-- ASSIGNMENT --
Transcribe word for word the lines below from the line with "Sections 15 and 16" through the line with "This licence does", ends included.

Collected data
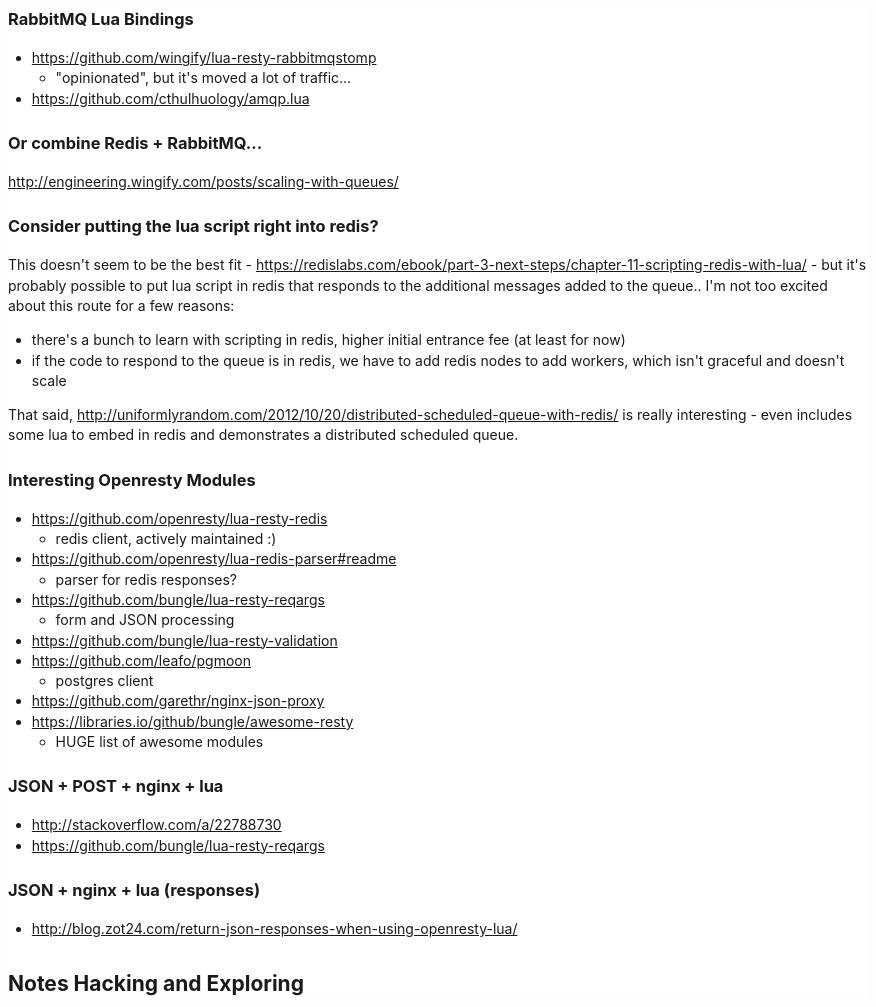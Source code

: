 ### RabbitMQ Lua Bindings

* https://github.com/wingify/lua-resty-rabbitmqstomp
  * "opinionated", but it's moved a lot of traffic...
* https://github.com/cthulhuology/amqp.lua

### Or combine Redis + RabbitMQ...

http://engineering.wingify.com/posts/scaling-with-queues/



### Consider putting the lua script right into redis?

This doesn't seem to be the best fit - https://redislabs.com/ebook/part-3-next-steps/chapter-11-scripting-redis-with-lua/ - but it's probably possible to put lua script in redis that responds to the additional messages added to the queue.. I'm not too excited about this route for a few reasons:

* there's a bunch to learn with scripting in redis, higher initial entrance fee (at least for now)
* if the code to respond to the queue is in redis, we have to add redis nodes to add workers, which isn't graceful and doesn't scale

That said, http://uniformlyrandom.com/2012/10/20/distributed-scheduled-queue-with-redis/ is really interesting - even includes some lua to embed in redis and demonstrates a distributed scheduled queue.



### Interesting Openresty Modules

* https://github.com/openresty/lua-resty-redis
  * redis client, actively maintained :)
* https://github.com/openresty/lua-redis-parser#readme
  * parser for redis responses?
* https://github.com/bungle/lua-resty-reqargs
  * form and JSON processing
* https://github.com/bungle/lua-resty-validation
* https://github.com/leafo/pgmoon
  * postgres client
* https://github.com/garethr/nginx-json-proxy
* https://libraries.io/github/bungle/awesome-resty
  * HUGE list of awesome modules

### JSON + POST + nginx + lua

* http://stackoverflow.com/a/22788730
* https://github.com/bungle/lua-resty-reqargs

### JSON + nginx + lua (responses)

* http://blog.zot24.com/return-json-responses-when-using-openresty-lua/



## Notes Hacking and Exploring

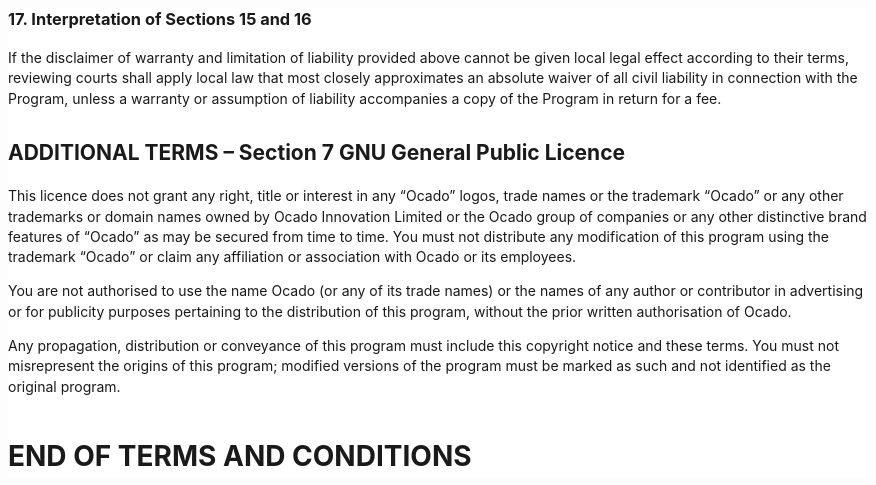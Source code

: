 ### 17. Interpretation of Sections 15 and 16

If the disclaimer of warranty and limitation of liability provided above cannot be given local legal effect according to
their terms, reviewing courts shall apply local law that most closely approximates an absolute waiver of all civil
liability in connection with the Program, unless a warranty or assumption of liability accompanies a copy of the Program
in return for a fee.

## ADDITIONAL TERMS – Section 7 GNU General Public Licence

This licence does not grant any right, title or interest in any “Ocado” logos, trade names or the trademark “Ocado” or
any other trademarks or domain names owned by Ocado Innovation Limited or the Ocado group of companies or any other
distinctive brand features of “Ocado” as may be secured from time to time. You must not distribute any modification of
this program using the trademark “Ocado” or claim any affiliation or association with Ocado or its employees.

You are not authorised to use the name Ocado (or any of its trade names) or the names of any author or contributor in
advertising or for publicity purposes pertaining to the distribution of this program, without the prior written
authorisation of Ocado.

Any propagation, distribution or conveyance of this program must include this copyright notice and these terms. You must
not misrepresent the origins of this program; modified versions of the program must be marked as such and not
identified as the original program.

# END OF TERMS AND CONDITIONS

-- ANSWER TO THIS EXERCISE --
: ### 17. Interpretation of Sections 15 and 16

If the disclaimer of warranty and limitation of liability provided above cannot be given local legal effect according to
their terms, reviewing courts shall apply local law that most closely approximates an absolute waiver of all civil
liability in connection with the Program, unless a warranty or assumption of liability accompanies a copy of the Program
in return for a fee.

## ADDITIONAL TERMS – Section 7 GNU General Public Licence

This licence does not grant any right, title or interest in any “Ocado” logos, trade names or the trademark “Ocado” or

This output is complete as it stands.